For the rest of this problem, we’ll ask you to compare how observations were assigned to clusters in the two different methods. Use the table function to compare the cluster assignment of hierarchical clustering to the cluster assignment of k-means clustering.

# Tabulates the hierarchical cluster group vs the k-means cluster group 
z = table(hierGroups, kmc$cluster)
kable(z)
1 2 3 4 5 6 7
3 11 64 1045 32 0 111
0 0 0 0 0 320 1
85 10 42 79 126 8 24
10 5 0 0 1 0 123
48 0 171 145 3 1 39
0 2 0 712 0 0 0
0 116 0 82 1 0 10
cl1 = z[1:7]/sum(z[1:7])
x = cl1
kable(x)
x
0.0205479
0.0000000
0.5821918
0.0684932
0.3287671
0.0000000
0.0000000
which.max(cl1)
## [1] 3
cl2 = z[8:14]/sum(z[8:14])
x = cl2
kable(x)
x
0.0763889
0.0000000
0.0694444
0.0347222
0.0000000
0.0138889
0.8055556
which.max(cl2)
## [1] 7
cl3 = z[15:21]/sum(z[15:21])
x = cl3
kable(x)
x
0.2310469
0.0000000
0.1516245
0.0000000
0.6173285
0.0000000
0.0000000
which.max(cl3)
## [1] 5
cl4 = z[22:28]/sum(z[22:28])
x = cl4
kable(x)
x
0.5065439
0.0000000
0.0382937
0.0000000
0.0702860
0.3451285
0.0397479
which.max(cl4)
## [1] 1
cl5 = z[29:35]/sum(z[29:35])
x = cl5
kable(x)
x
0.1963190
0.0000000
0.7730061
0.0061350
0.0184049
0.0000000
0.0061350
which.max(cl5)
## [1] 3
cl6 = z[36:42]/sum(z[36:42])
x = cl6
kable(x)
x
0.0000000
0.9726444
0.0243161
0.0000000
0.0030395
0.0000000
0.0000000
which.max(cl6)
## [1] 2
cl7 = z[43:49]/sum(z[43:49])
x = cl7
kable(x)
x
0.3603896
0.0032468
0.0779221
0.3993506
0.1266234
0.0000000
0.0324675
which.max(cl7)
## [1] 4
Which Hierarchical Cluster best corresponds to K-Means Cluster 2?

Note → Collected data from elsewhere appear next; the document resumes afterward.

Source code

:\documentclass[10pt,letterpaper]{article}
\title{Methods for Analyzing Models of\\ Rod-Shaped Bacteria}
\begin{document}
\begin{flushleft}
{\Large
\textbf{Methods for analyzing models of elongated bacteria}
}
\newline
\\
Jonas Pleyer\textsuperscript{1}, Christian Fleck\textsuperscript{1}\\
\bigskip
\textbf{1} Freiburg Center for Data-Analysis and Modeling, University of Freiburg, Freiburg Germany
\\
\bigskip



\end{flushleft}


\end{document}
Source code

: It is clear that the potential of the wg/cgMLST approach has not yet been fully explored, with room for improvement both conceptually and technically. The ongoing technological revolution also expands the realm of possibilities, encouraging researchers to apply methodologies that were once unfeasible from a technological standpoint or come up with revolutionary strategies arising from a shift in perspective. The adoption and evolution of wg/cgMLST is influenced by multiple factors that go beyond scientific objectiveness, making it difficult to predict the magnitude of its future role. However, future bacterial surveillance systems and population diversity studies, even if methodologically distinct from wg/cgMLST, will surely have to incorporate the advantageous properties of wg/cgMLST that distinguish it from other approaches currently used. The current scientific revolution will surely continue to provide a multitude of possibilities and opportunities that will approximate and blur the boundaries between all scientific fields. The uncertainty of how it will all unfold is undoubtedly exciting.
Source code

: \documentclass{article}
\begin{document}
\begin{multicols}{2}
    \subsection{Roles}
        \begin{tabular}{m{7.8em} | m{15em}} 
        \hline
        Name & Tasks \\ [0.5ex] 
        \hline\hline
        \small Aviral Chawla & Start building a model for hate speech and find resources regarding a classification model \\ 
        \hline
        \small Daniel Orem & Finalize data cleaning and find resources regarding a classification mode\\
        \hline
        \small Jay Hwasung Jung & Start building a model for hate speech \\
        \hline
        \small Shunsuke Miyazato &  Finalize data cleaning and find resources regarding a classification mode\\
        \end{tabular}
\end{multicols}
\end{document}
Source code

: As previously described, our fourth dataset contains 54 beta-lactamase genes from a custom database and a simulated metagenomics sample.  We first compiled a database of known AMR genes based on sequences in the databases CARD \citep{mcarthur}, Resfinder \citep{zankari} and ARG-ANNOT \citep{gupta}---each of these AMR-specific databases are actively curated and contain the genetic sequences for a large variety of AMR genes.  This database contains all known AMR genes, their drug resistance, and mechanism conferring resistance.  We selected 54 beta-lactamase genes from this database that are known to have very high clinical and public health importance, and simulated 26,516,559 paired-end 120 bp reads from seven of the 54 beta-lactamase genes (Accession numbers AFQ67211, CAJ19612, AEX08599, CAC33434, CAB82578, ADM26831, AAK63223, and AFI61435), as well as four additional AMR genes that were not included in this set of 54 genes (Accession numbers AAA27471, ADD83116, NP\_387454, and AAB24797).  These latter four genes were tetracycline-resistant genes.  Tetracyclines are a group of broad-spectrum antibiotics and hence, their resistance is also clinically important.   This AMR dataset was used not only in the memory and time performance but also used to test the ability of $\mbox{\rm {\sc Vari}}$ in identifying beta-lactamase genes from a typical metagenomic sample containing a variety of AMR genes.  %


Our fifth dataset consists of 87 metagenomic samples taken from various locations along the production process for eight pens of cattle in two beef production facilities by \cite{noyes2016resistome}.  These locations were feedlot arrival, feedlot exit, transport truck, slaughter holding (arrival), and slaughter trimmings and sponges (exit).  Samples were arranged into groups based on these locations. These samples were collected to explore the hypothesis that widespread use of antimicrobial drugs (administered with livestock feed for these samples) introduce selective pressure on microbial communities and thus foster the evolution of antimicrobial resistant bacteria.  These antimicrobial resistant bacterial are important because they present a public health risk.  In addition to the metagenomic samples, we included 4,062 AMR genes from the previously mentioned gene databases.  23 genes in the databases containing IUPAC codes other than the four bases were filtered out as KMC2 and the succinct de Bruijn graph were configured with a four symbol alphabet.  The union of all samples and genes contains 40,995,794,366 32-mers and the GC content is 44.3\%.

From “table(hierGroups, KmeansCluster$cluster)”, we read that 116 (80.6%) of the observations in K-Means Cluster 2 also fall in Hierarchical Cluster 7.

Which Hierarchical Cluster best corresponds to K-Means Cluster 3?

From “table(hierGroups, KmeansCluster$cluster)”, we read that 171 (61.7%) of the observations in K-Means Cluster 3 also fall in Hierarchical Cluster 5.

Which Hierarchical Cluster best corresponds to K-Means Cluster 7?

From “table(hierGroups, KmeansCluster$cluster)”, we read that no more than 123 (39.9%) of the observations in K-Means Cluster 7 fall in any hierarchical cluster.

Which Hierarchical Cluster best corresponds to K-Means Cluster 6?

From “table(hierGroups, KmeansCluster$cluster)”, we read that 320 (97.3%) of observations in K-Means Cluster 6 fall in Hierarchical Cluster 2.